## EXERCISE REQUIREMENTS
Work through the data below and copy out every line where "This" is found.

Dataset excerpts

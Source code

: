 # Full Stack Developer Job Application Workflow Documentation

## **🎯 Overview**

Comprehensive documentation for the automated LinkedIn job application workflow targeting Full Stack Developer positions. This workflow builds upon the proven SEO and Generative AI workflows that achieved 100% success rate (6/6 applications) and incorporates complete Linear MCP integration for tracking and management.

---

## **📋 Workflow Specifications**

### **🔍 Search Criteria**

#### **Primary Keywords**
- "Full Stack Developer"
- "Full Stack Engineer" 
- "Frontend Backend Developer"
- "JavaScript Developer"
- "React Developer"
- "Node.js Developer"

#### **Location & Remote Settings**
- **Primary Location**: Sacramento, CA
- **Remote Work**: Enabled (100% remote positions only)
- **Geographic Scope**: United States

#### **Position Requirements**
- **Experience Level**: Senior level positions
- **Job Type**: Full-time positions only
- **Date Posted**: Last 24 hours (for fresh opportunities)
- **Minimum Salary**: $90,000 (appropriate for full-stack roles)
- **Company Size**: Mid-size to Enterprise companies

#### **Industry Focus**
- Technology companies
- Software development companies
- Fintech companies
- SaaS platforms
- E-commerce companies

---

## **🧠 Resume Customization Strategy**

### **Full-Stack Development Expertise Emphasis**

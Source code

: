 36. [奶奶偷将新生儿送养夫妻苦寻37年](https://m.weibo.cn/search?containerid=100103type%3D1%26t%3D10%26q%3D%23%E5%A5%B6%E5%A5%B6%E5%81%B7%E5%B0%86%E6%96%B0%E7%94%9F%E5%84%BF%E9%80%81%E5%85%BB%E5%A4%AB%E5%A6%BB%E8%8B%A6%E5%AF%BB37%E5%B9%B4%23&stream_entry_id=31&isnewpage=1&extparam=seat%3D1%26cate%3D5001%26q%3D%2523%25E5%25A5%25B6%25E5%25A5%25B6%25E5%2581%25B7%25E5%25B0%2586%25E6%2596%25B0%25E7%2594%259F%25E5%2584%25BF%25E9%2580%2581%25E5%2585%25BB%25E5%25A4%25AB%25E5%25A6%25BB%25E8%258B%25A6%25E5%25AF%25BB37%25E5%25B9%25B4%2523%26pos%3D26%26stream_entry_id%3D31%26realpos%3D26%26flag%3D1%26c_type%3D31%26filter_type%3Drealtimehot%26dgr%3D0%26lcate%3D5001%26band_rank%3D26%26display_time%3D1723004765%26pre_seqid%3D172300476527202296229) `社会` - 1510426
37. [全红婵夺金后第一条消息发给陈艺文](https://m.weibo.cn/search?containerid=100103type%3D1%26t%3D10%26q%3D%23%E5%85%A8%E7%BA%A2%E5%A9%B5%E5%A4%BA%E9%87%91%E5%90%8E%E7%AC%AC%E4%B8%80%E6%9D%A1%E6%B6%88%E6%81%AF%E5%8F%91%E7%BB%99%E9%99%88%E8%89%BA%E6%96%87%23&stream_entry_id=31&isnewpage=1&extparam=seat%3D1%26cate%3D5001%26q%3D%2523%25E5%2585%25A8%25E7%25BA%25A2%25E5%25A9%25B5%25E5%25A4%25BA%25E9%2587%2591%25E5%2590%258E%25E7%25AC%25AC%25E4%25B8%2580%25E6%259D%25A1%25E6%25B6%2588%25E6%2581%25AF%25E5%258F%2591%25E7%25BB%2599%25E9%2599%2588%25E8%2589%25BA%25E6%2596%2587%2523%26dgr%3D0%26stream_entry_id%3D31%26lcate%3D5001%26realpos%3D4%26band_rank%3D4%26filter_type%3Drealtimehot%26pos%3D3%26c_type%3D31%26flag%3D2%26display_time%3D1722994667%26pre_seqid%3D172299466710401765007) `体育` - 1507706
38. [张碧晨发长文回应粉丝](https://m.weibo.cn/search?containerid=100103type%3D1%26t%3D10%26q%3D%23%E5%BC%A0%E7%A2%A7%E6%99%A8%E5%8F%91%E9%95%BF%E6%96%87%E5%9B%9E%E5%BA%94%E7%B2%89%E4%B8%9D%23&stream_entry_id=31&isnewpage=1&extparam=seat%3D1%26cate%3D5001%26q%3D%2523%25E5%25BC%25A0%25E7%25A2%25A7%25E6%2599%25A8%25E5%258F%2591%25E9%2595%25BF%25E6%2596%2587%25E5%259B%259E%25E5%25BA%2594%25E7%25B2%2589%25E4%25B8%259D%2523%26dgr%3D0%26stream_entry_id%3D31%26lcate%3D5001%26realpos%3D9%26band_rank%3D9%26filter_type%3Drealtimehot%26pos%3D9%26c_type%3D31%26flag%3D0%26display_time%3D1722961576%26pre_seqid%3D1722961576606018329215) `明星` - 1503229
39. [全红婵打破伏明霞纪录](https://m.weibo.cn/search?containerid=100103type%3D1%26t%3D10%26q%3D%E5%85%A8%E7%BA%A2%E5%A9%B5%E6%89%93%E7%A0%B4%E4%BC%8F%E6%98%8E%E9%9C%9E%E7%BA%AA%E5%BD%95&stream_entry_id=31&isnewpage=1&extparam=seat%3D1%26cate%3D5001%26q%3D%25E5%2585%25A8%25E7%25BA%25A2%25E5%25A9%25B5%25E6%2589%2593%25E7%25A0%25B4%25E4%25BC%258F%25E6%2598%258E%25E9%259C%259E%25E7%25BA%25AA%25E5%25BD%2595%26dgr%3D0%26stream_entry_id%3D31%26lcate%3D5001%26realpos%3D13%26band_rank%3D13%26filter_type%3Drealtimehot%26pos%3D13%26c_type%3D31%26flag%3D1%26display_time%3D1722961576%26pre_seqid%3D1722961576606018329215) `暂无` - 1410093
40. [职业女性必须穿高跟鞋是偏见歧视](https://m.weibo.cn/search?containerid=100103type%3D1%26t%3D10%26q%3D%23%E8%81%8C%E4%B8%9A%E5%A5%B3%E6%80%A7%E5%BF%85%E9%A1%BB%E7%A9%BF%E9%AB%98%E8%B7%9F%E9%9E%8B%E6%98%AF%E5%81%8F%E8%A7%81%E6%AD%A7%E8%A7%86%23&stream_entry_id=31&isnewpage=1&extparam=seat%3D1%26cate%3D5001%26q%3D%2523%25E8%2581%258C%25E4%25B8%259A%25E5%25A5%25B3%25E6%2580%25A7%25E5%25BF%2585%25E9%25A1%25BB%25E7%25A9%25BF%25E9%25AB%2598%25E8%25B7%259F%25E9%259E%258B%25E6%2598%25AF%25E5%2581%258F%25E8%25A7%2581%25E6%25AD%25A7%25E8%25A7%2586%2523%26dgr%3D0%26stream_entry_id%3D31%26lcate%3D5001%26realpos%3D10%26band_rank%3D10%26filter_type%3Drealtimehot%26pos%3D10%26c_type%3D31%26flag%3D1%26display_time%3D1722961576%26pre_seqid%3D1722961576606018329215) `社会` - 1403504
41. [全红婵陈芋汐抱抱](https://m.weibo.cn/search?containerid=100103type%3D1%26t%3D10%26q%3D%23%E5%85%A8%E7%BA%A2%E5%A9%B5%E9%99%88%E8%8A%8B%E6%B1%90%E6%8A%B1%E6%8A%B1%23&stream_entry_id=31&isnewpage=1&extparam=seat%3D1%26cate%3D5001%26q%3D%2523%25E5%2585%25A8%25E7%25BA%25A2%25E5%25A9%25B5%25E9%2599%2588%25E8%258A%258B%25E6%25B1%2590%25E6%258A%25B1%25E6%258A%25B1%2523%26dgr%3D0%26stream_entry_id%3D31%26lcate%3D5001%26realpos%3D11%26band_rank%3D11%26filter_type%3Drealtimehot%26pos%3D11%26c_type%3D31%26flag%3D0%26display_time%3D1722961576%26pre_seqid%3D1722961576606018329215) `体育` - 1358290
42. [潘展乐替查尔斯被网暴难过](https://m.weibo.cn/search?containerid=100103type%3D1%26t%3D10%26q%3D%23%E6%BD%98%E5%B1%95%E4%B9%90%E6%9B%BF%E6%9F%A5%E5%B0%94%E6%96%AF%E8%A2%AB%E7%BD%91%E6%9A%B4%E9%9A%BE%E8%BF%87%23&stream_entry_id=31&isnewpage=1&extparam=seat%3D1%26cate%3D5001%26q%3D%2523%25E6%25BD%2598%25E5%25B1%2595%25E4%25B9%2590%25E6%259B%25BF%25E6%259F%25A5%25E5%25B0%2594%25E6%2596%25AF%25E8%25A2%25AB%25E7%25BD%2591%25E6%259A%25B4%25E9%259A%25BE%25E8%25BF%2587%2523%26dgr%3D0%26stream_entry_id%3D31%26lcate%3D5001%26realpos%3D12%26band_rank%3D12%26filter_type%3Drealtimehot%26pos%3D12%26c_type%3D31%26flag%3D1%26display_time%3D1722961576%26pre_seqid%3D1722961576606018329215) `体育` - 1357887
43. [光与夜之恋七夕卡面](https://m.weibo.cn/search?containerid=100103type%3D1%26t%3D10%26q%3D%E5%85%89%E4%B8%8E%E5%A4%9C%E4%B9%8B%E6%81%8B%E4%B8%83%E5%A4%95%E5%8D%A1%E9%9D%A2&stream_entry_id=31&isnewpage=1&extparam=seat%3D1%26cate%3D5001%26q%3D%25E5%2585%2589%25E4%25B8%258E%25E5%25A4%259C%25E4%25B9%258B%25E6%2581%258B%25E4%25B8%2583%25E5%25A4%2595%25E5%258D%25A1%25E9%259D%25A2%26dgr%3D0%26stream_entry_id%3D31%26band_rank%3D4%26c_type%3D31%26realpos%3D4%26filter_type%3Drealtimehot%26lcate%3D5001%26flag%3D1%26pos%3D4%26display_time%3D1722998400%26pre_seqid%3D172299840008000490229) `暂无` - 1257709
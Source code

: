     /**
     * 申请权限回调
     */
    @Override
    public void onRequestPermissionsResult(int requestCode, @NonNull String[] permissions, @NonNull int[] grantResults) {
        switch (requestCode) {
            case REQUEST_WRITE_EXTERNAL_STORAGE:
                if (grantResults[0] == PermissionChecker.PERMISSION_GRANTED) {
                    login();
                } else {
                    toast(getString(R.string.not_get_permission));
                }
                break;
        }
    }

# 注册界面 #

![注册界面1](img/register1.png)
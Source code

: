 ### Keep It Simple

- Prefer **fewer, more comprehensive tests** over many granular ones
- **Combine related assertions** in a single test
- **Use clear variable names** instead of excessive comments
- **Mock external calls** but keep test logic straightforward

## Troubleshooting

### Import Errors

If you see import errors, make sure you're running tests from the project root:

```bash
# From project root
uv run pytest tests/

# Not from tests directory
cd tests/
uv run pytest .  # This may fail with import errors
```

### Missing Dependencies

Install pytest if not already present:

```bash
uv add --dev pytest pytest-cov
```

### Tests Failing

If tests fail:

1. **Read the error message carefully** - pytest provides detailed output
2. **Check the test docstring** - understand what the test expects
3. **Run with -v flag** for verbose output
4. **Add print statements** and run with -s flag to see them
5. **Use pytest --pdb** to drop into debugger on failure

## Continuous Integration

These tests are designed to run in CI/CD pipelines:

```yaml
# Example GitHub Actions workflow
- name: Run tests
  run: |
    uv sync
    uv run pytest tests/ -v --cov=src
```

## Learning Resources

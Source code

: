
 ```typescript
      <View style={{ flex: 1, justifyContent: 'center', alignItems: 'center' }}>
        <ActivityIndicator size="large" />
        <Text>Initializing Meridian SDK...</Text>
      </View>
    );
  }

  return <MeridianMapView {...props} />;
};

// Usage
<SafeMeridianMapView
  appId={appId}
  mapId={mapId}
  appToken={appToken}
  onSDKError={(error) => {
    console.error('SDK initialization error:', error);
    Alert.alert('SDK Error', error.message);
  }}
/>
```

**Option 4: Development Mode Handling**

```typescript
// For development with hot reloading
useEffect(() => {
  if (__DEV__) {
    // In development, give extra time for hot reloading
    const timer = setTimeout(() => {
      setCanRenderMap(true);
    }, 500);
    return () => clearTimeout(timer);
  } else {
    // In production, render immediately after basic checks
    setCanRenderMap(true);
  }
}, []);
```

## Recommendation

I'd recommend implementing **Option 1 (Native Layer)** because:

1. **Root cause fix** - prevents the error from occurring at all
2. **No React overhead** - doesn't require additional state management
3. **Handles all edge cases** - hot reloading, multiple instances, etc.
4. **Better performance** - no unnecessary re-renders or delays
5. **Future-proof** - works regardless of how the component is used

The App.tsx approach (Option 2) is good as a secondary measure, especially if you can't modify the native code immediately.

## ANSWER SECTION
Comprehensive documentation for the automated LinkedIn job application workflow targeting Full Stack Developer positions. This workflow builds upon the proven SEO and Generative AI workflows that achieved 100% success rate (6/6 applications) and incorporates complete Linear MCP integration for tracking and management.
uv run pytest .  # This may fail with import errors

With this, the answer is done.